The study, a comparative study, examines this research model using surveys carried out among 2,170 students in Egypt, Jordan, Tunisia, Palestine, and Israel between October 2015 and June 2016. The cases were selected as each country has a various regime type (control variable). Results show that the perception of conflict and threat perception are major factors that mediate between degree of willingness to reconcile and the rise of some identity perceptions.
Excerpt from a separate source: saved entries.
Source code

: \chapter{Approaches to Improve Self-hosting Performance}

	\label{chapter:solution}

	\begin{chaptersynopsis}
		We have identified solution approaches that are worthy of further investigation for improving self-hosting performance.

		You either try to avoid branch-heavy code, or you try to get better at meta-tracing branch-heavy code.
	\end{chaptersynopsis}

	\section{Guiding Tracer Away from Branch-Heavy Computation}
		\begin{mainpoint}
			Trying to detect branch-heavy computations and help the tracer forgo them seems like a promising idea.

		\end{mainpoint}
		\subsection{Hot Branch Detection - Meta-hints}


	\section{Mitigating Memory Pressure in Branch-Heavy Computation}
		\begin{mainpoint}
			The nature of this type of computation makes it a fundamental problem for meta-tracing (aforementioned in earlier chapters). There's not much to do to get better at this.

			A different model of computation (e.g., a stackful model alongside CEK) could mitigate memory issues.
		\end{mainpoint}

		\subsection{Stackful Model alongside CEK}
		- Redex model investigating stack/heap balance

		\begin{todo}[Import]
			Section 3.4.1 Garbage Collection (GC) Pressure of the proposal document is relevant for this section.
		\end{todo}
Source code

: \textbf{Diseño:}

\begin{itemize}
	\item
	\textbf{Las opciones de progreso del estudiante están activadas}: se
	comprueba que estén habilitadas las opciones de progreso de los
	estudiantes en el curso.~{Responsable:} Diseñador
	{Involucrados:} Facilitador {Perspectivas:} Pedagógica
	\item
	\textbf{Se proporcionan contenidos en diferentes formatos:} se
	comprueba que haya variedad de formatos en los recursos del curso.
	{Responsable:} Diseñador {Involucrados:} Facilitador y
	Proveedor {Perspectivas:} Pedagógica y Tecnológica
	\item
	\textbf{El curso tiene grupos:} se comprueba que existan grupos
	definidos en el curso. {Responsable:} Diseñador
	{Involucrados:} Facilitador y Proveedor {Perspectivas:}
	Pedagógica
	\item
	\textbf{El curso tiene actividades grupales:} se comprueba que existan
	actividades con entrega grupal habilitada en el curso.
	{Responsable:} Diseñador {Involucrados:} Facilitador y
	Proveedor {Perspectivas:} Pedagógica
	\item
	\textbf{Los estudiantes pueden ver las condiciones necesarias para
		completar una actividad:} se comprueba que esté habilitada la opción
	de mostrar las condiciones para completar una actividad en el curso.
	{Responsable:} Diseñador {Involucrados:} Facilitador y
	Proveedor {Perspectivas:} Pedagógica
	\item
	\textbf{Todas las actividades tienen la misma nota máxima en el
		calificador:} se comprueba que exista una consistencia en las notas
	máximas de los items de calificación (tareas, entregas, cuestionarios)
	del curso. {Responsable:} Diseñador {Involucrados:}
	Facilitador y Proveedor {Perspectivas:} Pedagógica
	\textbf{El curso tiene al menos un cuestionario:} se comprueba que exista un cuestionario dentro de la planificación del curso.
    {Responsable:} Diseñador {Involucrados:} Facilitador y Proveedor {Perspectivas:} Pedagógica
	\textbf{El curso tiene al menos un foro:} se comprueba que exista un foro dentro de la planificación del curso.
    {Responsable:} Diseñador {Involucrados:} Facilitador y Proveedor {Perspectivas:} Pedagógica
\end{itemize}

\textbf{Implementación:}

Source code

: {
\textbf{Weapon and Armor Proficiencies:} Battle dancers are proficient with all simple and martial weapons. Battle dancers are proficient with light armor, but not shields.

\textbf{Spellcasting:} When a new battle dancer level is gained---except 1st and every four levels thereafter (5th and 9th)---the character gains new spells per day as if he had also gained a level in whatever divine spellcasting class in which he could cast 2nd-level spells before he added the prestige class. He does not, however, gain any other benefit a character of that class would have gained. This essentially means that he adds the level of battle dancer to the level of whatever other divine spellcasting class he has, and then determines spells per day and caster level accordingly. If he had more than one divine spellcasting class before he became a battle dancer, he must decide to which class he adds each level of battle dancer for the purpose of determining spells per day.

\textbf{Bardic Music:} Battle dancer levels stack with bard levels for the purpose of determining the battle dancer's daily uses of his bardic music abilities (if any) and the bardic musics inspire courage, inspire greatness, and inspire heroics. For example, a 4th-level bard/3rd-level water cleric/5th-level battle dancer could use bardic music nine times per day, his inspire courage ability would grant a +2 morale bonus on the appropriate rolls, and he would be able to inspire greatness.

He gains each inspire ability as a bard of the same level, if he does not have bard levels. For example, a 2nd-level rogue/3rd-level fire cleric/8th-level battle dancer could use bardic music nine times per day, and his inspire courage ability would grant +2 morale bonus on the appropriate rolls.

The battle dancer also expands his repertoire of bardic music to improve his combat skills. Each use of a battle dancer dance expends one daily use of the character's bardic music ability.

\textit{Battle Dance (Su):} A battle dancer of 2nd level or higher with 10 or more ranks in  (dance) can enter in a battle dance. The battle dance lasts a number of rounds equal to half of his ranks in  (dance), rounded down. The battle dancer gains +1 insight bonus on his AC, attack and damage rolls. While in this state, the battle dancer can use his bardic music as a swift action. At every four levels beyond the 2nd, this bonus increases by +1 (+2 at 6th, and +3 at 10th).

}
Results also show that religious conflict perception decreases willingness to reconcile, while material perception increases it; in both cases, threat perception decreases willingness to reconcile. The results also show that this younger generation opposes reconciliation with Israel. Democratic values play a positive role in willingness to reconcile in the Israeli case, while in the Arab cases, they play a negative role. Identity perception could play a crucial role and affect how groups perceive their conflict basis, i.e., if one perceives his identity as religious, then s/he will also perceive the conflict as religious. According to the results; Israelis perceive their identit more as a national and civic and the conflict as material, while the Arabs perceive their identity as a religious and the conflict as a religious. Finally, being a democracy does not necessarily increase willingness to reconcile.
About the speaker:
Ibrahim Khatib is an Academic visitor doing his Postdoctoral research at Oxford School of Area Studies and Middle East Centre at the University of Oxford. His previous scholarship has dealt with issues pertaining to identity and conflict, conflict resolution, democratic values, religions and conflict, political Islam, Israeli politics, Middle East politics and Arab- Israeli conflict. In addition He has published in number of peer reviewed journals including Journal of Peace Research, International Journal of Conflict Management and Citizenship Studies. His research is about the relationship between democratic values, identity, threat, conflict Perception and willingness to reconcile in the context of the Arab-Israeli conflict.